• _Work item_
Lines from the line with "1. **ALWAYS generate" to the line with "2. **Display/copy** other" in the entries below, and only those, must be output exactly, with both ends included.

• _Supplied records_
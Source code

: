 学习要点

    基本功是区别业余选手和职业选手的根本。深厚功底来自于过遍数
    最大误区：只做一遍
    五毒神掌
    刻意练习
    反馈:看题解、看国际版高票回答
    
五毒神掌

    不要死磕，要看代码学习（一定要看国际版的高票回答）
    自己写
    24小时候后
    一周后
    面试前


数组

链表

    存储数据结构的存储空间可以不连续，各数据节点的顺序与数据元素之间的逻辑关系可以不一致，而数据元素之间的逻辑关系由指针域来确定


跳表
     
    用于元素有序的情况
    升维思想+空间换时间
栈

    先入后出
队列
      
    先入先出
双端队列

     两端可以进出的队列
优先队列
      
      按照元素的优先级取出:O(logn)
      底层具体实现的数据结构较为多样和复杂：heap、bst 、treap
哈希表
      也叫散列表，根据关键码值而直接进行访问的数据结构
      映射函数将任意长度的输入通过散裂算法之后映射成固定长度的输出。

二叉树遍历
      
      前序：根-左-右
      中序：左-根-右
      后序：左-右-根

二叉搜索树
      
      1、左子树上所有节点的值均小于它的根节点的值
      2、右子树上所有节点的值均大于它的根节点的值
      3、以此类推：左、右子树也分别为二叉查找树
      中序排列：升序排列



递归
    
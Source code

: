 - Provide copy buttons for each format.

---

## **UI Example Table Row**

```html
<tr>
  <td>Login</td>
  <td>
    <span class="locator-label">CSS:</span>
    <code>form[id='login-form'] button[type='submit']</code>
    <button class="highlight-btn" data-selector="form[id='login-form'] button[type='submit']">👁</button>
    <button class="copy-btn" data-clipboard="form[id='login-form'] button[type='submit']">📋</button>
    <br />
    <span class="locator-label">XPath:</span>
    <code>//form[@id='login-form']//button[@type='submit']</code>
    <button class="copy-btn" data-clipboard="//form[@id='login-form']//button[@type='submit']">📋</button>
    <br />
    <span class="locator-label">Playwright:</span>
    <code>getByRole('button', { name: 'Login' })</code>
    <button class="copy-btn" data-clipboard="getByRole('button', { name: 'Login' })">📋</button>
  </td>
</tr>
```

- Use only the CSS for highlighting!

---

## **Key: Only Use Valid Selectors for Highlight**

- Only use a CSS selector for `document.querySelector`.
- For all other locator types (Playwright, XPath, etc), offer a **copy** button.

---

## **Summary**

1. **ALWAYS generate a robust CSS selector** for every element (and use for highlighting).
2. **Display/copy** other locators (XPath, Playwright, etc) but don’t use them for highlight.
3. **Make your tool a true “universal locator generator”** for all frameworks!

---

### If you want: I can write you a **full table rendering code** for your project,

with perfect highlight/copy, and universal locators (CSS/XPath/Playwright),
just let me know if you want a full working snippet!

• _The completed task_
1. **ALWAYS generate a robust CSS selector** for every element (and use for highlighting).
2. **Display/copy** other locators (XPath, Playwright, etc) but don’t use them for highlight.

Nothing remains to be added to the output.